‏ Exodus 8:8

10) Bidt vuriglijk tot den HEERE,

Zie Gen. 25:21. De plagen en harde slagen doen Farao dien God kennen, wien hij tevoren niet wilde kennen. Zie Exod. 5:2, en 1 Sam. 6:2,3, enz.

Ge 25.21 Ex 5.2 1Sa 6.2,3

11) wegneme;

De tovenaars konden wel de plagen van God nabootsen, Exod. 8:7, maar zij konden die niet weren noch verlichten.

Ex 8.7

‏ Exodus 9:28

21) (want het is genoeg),

Anders, want het is te veel, dat er [meer] donderen Gods en hagel is.

22) donder Gods noch hagel meer zij;

Dat is, die van God afkomt, of zulke grote en sterke donderslagen.
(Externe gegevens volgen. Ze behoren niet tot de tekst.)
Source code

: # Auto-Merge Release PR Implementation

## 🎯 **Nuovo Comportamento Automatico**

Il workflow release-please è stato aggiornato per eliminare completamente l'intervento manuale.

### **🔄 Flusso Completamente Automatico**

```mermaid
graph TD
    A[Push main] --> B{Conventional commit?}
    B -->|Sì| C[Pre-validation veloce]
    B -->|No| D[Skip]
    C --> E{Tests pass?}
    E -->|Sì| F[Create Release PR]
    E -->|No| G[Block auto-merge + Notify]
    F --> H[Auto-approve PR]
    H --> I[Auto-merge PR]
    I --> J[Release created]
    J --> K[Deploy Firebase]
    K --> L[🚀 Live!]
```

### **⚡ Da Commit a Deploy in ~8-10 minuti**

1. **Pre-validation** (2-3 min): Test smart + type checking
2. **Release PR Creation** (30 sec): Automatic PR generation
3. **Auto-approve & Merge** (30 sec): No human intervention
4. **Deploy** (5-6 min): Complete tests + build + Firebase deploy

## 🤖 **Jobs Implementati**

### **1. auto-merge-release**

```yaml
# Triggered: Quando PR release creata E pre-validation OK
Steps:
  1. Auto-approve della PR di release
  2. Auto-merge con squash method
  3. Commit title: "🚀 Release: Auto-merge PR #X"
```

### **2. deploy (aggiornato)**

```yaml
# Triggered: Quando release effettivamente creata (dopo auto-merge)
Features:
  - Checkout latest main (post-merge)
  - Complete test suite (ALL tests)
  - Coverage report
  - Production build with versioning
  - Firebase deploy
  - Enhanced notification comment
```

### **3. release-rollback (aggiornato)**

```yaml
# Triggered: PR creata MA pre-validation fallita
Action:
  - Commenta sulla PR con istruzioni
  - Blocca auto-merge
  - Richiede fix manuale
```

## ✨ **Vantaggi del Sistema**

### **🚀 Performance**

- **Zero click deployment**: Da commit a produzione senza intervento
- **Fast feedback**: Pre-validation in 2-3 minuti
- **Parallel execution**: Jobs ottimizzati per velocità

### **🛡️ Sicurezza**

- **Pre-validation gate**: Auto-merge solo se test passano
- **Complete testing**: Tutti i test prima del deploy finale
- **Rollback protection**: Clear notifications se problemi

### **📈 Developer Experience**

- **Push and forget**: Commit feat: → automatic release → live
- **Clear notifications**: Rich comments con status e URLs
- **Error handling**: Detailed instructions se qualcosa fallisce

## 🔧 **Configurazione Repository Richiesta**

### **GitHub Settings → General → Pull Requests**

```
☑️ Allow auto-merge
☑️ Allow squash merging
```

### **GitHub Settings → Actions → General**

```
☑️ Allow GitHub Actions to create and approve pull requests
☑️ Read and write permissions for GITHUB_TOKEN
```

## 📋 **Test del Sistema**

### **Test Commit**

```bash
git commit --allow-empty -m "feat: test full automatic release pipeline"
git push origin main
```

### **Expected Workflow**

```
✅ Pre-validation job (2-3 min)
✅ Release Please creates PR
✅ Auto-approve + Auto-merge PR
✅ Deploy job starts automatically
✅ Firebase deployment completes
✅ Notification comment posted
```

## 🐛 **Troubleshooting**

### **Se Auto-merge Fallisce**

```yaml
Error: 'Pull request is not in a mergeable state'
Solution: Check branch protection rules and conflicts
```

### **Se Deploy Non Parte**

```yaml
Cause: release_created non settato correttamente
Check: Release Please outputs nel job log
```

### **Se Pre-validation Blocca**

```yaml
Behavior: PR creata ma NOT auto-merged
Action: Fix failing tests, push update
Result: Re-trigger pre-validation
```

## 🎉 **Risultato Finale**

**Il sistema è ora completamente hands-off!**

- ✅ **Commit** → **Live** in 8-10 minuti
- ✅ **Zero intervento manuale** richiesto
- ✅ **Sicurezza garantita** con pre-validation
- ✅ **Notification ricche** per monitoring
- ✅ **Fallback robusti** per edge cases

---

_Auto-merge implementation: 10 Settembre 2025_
23) en gij zult niet langer blijven.

Hebreeuws, en zult niet toedoen te staan.

‏ Exodus 10:16-17

19) tegen den HEERE, uw God,

Tegen den Heere, dien ik ongehoorzaam ben geweest; en tegen ulieden, die ik zo onbeleefd verstoten heb.

20) alleen ditmaal,

Alsof hij zeide: indien ik mij na dezen wederom vergrijp, zo bidt niet meer voor mij.

21) dezen dood van mij wegneme.

Dat is, dodelijke plaag, die alles verderft en ons van honger en kommer zal doen sterven; zo staat er 2 Kon. 4:40: De dood is in den pot; dat is, dodelijke kruiden.